Unfortunately, this attracts the attention of Haast’s eagle, which descends upon our hero.
Someone had told him once that fishing operated on subtlety and a calm mindset. As he impaled his third fish and hefted it from the water, he decided that someone was full of shit.
Fishing was about stabbing, thrashing, and lots of blood. The rock face oozed with fish guts, already emitting a slimy aroma only mostly blotted out by the salty air. He breathed deep; to him, the odor announced his triumph. At last, he had a food source he was confident would neither maim nor poison him. All he had to do wave them over a fire a few times, and he could gorge himself on a long-overdue meal. No, not a meal, a feast.
But a feast would have to include more than three measly fish; he would need quite a few more to fill his aching belly. He stared down at the water, still swarming with bait and gullible prey. He leaned down, knife extended, and waited for a mark to approach.
For a time, none did. Underneath the rolling waves, finned pieces of meat pointed themselves in arbitrary directions, wiggled forward for an inch or two, reoriented themselves in other, equally arbitrary directions, and repeated the process. Occasionally, one would dart forward as one came too close to the other. The bait, a fleck of demon bird flesh, bobbed idly above them, but they ignored the invitation. Perhaps they were waiting for their friends to return with glowing endorsements before trying for the bird meat themselves.
Eventually, one of them drifted too high for his dwindling patience to ignore. He lunged down with his arm, submerging his arm nearly to the shoulder as he thrust the knife in the fish’s general direction. His target put half a foot between his blade and itself with a single swish of its tail and swam off to other section of shoreline, where it no doubt had some important aimless wandering to do.

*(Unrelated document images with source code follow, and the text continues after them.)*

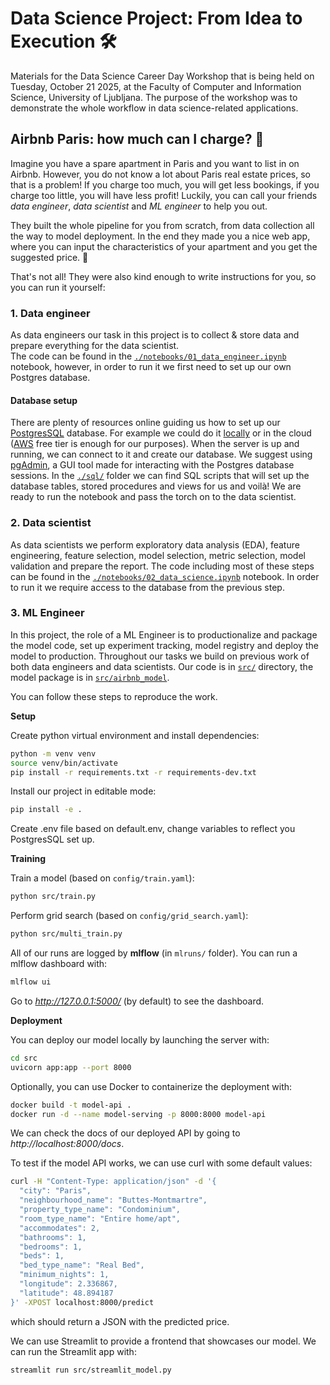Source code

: # Data Science Project: From Idea to Execution :hammer_and_wrench:	
Materials for the Data Science Career Day Workshop that is being held on Tuesday, October 21 2025, at the Faculty of Computer and Information Science, University of Ljubljana. The purpose of the workshop was to demonstrate the whole workflow in data science-related applications.

## Airbnb Paris: how much can I charge? :money_with_wings:
Imagine you have a spare apartment in Paris and you want to list in on Airbnb. However, you do not know a lot about Paris real estate prices, so that is a problem! If you charge too much, you will get less bookings, if you charge too little, you will have less profit! Luckily, you can call your friends *data engineer*, *data scientist* and *ML engineer* to help you out.  

They built the whole pipeline for you from scratch, from data collection all the way to model deployment. In the end they made you a nice web app, where you can input the characteristics of your apartment and you get the suggested price. :star_struck:	

That's not all! They were also kind enough to write instructions for you, so you can run it yourself:

### 1. Data engineer
As data engineers our task in this project is to collect & store data and prepare everything for the data scientist.  
The code can be found in the [`./notebooks/01_data_engineer.ipynb`](https://github.com/valira-ai/ds-career-day-workshop/blob/main/notebooks/01_data_engineer.ipynb) notebook, however, in order to run it we first need to set up our own Postgres database.

#### Database setup
There are plenty of resources online guiding us how to set up our [PostgresSQL](https://www.postgresql.org/) database. For example we could do it [locally](https://www.codecademy.com/article/installing-and-using-postgresql-locally) or in the cloud ([AWS](https://aws.amazon.com/getting-started/hands-on/create-connect-postgresql-db/) free tier is enough for our purposes). When the server is up and running, we can connect to it and create our database. We suggest using [pgAdmin](https://www.pgadmin.org/), a GUI tool made for interacting with the Postgres database sessions. In the [`./sql/`](https://github.com/valira-ai/ds-career-day-workshop/tree/main/sql) folder we can find SQL scripts that will set up the database tables, stored procedures and views for us and voilà! We are ready to run the notebook and pass the torch on to the data scientist.

### 2. Data scientist
As data scientists we perform exploratory data analysis (EDA), feature engineering, feature selection, model selection, metric selection, model validation and prepare the report. The code including most of these steps can be found in the [`./notebooks/02_data_science.ipynb`](https://github.com/valira-ai/ds-career-day-workshop/blob/main/notebooks/02_data_science.ipynb) notebook. In order to run it we require access to the database from the previous step.

### 3. ML Engineer
In this project, the role of a ML Engineer is to productionalize and package the model code, set up experiment tracking, model registry and deploy the model to production. Throughout our tasks we build on previous work of both data engineers and data scientists. Our code is in [`src/`](https://github.com/valira-ai/ds-career-day-workshop/tree/main/src) directory, the model package is in [`src/airbnb_model`](https://github.com/valira-ai/ds-career-day-workshop/tree/main/src/airbnb_model).

You can follow these steps to reproduce the work.

**Setup**

Create python virtual environment and install dependencies:
```bash
python -m venv venv
source venv/bin/activate
pip install -r requirements.txt -r requirements-dev.txt
```
Install our project in editable mode:
```bash
pip install -e .
```

Create .env file based on default.env, change variables to reflect you PostgresSQL set up.

**Training**

Train a model (based on `config/train.yaml`):
```bash
python src/train.py
```

Perform grid search (based on `config/grid_search.yaml`):
```bash
python src/multi_train.py
```

All of our runs are logged by **mlflow** (in `mlruns/` folder). You can run a mlflow dashboard with:
```bash
mlflow ui
```
Go to *http://127.0.0.1:5000/* (by default) to see the dashboard.

**Deployment**

You can deploy our model locally by launching the server with:
```bash
cd src
uvicorn app:app --port 8000
```
Optionally, you can use Docker to containerize the deployment with:
```bash
docker build -t model-api .
docker run -d --name model-serving -p 8000:8000 model-api
```

We can check the docs of our deployed API by going to *http://localhost:8000/docs*.

To test if the model API works, we can use curl with some default values:
```bash
curl -H "Content-Type: application/json" -d '{
  "city": "Paris",
  "neighbourhood_name": "Buttes-Montmartre",
  "property_type_name": "Condominium",
  "room_type_name": "Entire home/apt",
  "accommodates": 2,
  "bathrooms": 1,
  "bedrooms": 1,
  "beds": 1,
  "bed_type_name": "Real Bed",
  "minimum_nights": 1,
  "longitude": 2.336867,
  "latitude": 48.894187  
}' -XPOST localhost:8000/predict
```
which should return a JSON with the predicted price.

We can use Streamlit to provide a frontend that showcases our model. We can run the Streamlit app with:
```bash
streamlit run src/streamlit_model.py
```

He pushed himself back into an upright kneel and stretched his arms skyward. His back had begun to ache from his constant crouch, and head throbbed as blood rushed back into his lower body. One thing he could say in favor of angling: it was definitely more comfortable.
But then, he thought, there was no reason he had to choose between a fishing rod he didn’t have and the knife that he did. He had a spear for just these kinds of situations. He wasn’t sure it was sharp enough for spearfishing, but he could always whittle the point again. And he still wanted to try making a bone spearhead, though admittedly not until after breakfast. He closed his knife, lifted himself to his feet, and turned to fetch his current favorite stick.
A figure in the sky stopped him in his tracks. Out of the clear blue, he spotted something large and brown flying in his direction. Or rather, diving in his direction. His initial hopes of a rescue plane died quickly as his eyes made out a pair of wings, wider than the span of his arms, covered in wood-brown feathers mottled with white at their tips. An enormous fan of a tail jutted out below the creature, and, ahead of that, an array of talons splayed out like butcher’s hooks. At the front of the charge, a curved yellow beak and a pair of yellow eyes fixed on him.